#### [Description of the task]
I need the lines below from the one with "24&=6+6+6+6 \\\" down to the one with "[^3]: This needs to be verified." reproduced exactly, both ends included, and nothing else.
+++ Data
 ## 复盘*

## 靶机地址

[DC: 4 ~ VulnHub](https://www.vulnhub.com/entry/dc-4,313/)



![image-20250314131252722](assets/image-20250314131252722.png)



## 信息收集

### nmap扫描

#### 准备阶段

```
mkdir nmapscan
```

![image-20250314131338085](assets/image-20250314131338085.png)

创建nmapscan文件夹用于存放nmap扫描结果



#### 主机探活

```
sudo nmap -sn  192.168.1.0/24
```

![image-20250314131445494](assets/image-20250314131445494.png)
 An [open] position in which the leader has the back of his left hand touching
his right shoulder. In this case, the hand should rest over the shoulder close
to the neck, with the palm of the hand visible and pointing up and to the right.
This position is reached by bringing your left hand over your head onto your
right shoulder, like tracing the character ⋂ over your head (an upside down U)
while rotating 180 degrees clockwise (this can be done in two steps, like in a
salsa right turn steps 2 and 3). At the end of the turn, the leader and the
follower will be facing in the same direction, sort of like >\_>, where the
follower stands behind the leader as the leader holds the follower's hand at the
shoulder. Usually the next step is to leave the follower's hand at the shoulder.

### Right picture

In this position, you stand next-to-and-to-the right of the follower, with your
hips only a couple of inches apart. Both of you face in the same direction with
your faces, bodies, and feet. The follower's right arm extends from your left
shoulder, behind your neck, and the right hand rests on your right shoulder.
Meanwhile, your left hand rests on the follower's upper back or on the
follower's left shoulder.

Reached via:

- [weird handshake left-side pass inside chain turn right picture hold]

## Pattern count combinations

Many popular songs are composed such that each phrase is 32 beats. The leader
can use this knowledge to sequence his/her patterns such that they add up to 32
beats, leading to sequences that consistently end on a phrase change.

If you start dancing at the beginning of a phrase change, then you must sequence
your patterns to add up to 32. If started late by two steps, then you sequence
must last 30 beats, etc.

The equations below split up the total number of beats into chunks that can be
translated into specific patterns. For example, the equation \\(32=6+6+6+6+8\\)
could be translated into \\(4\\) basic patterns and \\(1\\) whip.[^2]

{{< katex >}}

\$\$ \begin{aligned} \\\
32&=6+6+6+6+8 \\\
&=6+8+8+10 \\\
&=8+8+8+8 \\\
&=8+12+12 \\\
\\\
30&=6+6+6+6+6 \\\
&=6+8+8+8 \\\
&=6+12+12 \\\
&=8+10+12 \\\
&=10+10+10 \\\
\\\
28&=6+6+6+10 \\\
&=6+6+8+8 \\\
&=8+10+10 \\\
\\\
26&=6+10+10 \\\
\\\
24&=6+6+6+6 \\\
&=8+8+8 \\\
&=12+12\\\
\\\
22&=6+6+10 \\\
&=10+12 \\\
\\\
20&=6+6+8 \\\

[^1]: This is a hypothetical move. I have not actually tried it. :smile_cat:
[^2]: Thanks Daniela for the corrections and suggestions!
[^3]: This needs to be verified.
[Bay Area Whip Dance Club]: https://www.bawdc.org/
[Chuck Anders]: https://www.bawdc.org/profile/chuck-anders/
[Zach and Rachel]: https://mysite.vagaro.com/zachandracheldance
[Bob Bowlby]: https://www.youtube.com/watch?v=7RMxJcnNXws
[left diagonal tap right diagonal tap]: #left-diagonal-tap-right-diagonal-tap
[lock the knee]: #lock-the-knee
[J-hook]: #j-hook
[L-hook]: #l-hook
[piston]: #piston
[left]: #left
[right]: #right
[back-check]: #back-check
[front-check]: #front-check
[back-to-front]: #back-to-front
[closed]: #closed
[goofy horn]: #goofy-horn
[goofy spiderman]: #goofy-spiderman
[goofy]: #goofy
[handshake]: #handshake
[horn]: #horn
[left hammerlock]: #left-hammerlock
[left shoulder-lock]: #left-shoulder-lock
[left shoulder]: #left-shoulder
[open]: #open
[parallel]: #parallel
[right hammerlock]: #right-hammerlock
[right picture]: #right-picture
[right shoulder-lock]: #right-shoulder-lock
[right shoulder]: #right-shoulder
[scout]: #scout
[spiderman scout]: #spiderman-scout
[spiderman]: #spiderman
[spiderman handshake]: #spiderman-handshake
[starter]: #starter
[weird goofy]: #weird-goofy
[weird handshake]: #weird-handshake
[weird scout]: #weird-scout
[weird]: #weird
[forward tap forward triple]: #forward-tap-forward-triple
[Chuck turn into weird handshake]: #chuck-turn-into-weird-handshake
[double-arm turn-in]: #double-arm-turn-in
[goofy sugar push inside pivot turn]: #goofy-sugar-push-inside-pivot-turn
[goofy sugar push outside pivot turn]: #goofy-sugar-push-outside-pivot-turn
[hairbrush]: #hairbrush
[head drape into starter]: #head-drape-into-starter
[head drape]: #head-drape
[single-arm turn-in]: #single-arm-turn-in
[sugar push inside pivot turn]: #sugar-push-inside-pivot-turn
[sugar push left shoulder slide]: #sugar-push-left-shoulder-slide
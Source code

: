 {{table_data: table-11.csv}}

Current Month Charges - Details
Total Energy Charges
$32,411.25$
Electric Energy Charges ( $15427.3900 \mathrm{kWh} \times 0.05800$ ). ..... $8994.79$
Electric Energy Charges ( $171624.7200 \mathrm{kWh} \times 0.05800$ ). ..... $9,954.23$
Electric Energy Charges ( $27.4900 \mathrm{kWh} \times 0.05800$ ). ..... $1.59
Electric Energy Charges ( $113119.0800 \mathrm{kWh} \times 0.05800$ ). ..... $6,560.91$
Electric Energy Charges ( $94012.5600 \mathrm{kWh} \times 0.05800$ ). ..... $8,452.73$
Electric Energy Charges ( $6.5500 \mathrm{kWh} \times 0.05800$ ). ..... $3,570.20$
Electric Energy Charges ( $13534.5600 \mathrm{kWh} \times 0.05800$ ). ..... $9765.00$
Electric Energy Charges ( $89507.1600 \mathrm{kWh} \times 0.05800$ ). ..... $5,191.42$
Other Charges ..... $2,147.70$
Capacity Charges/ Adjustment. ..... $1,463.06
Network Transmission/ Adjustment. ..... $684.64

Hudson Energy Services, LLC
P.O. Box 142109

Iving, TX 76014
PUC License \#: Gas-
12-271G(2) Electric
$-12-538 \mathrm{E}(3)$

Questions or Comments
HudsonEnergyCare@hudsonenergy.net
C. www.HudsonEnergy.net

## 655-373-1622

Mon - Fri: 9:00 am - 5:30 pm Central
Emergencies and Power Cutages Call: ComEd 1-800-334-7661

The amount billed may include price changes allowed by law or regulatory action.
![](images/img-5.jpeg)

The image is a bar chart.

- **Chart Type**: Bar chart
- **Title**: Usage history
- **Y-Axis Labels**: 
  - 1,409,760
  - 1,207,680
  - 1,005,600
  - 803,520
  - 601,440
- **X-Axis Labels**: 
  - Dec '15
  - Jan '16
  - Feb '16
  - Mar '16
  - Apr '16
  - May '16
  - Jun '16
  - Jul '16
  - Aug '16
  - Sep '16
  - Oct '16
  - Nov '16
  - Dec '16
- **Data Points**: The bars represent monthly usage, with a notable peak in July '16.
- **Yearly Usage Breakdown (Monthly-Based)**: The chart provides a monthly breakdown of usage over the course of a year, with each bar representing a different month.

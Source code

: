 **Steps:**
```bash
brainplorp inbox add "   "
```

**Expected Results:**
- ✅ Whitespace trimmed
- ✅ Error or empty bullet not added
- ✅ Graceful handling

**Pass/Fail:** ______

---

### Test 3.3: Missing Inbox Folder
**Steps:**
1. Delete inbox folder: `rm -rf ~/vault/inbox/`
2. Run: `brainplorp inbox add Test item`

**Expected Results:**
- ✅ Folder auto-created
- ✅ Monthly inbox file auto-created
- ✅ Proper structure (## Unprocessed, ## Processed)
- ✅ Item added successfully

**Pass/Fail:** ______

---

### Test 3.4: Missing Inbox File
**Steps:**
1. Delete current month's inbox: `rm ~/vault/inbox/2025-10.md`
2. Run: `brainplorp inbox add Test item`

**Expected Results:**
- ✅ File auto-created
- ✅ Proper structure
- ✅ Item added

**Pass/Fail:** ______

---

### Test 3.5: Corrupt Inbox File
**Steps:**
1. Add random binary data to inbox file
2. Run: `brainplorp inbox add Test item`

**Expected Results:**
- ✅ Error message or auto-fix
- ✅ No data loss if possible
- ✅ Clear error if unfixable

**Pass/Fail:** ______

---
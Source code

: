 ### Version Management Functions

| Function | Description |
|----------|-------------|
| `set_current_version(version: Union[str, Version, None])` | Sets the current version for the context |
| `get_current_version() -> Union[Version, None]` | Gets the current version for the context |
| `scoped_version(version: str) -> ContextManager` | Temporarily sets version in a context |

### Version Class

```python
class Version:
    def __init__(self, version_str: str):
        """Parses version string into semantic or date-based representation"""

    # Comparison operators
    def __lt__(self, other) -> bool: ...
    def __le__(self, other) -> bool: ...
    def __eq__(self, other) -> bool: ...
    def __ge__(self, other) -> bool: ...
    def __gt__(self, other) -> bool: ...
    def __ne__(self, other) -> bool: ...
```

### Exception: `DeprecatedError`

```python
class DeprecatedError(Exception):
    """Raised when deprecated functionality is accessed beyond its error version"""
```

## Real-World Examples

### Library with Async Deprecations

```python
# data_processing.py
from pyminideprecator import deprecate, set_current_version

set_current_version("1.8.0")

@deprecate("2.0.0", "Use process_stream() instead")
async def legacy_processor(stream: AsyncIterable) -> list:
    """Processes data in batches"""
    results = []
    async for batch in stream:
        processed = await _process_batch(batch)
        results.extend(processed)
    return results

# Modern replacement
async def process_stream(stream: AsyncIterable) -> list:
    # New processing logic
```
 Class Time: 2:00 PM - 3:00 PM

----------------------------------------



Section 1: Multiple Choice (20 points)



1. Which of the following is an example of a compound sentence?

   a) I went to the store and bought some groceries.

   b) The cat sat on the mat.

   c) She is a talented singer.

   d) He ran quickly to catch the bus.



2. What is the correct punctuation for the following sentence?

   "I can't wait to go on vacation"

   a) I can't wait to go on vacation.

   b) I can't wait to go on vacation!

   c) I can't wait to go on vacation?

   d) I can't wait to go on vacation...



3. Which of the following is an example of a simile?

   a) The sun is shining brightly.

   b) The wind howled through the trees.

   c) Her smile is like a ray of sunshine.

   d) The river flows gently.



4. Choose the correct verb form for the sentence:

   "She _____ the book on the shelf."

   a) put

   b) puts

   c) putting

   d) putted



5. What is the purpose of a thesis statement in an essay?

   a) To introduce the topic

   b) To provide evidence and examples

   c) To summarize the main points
++++++
#### [Answer to the problem]
24&=6+6+6+6 \\\
&=8+8+8 \\\
&=12+12\\\
\\\
22&=6+6+10 \\\
&=10+12 \\\
\\\
20&=6+6+8 \\\

[^1]: This is a hypothetical move. I have not actually tried it. :smile_cat:
[^2]: Thanks Daniela for the corrections and suggestions!
[^3]: This needs to be verified.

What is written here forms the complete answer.